Re: Both - stacks and singles
mawyatt2002 wrote:
gardenersassistant wrote:
I use stacks not for the detail you can see if you zoom in, because I produce images for viewing "as is" without zooming in on them. I use stacking because I like the look of the images I can produce using it.
Nick,
Interesting comment. Can you elaborate more on the "look" stacking gives? Is this the in focus areas or the out of focus areas, bohea so to speak?
Best,
Both the in focus areas and the out of focus areas.
One of the reasons I use aperture bracketing (for non-stacked images) is that it gives me a set of images from which I can choose the one(s) which have the balance between the amount of the subject that is in focus and the rendition of the background that best pleases my eye.
For a lot of people a highly out of focus background is very pleasing, and some prefer more or less, or completely, featureless backgrounds, for example replacing a natural background with an artificial one by placing a card behind the subject. I generally prefer more going on in my backgrounds than that, and I prefer natural backgrounds, and I spend time exploring angles of attack looking for ones which produce a background that seems to me to be more or less harmonious with the subject in terms of lines, shapes, textures and/or illumination. And with single images you tend to get a smooth transition between the in focus and out of focus areas (unless the entire subject is rendered in focus against a background that is relatively far away and out of focus; with the whole subject in focus and the whole background out of focus this is not problematic).

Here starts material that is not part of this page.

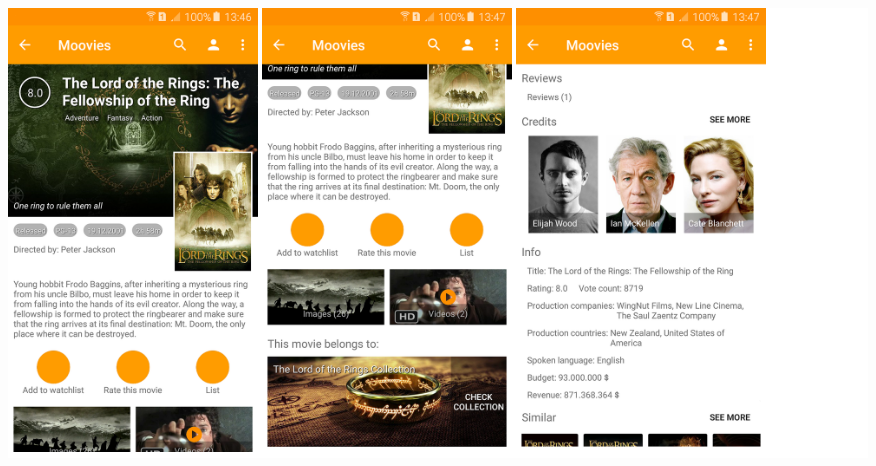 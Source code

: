    <img src="images/movie_detail%20(1).png" width="250">   <img src="images/movie_detail%20(2).png" width="250">   <img src="images/movie_detail%20(3).png" width="250">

Sometimes I can find a single-capture image of a scene that gives a combination of in focus and out of focus areas, and a transition between them, that pleases my eye. Sometimes I can't.
Sometimes when I can't get a balance that I like between subject coverage and background rendition with a single-capture image, I can get it with a stacked image. In fact, I'm finding that that is quite often the case. I haven't counted, but I would guess that at present I'm choosing to use a stack for perhaps two thirds or so of the scenes and single-capture images for the rest.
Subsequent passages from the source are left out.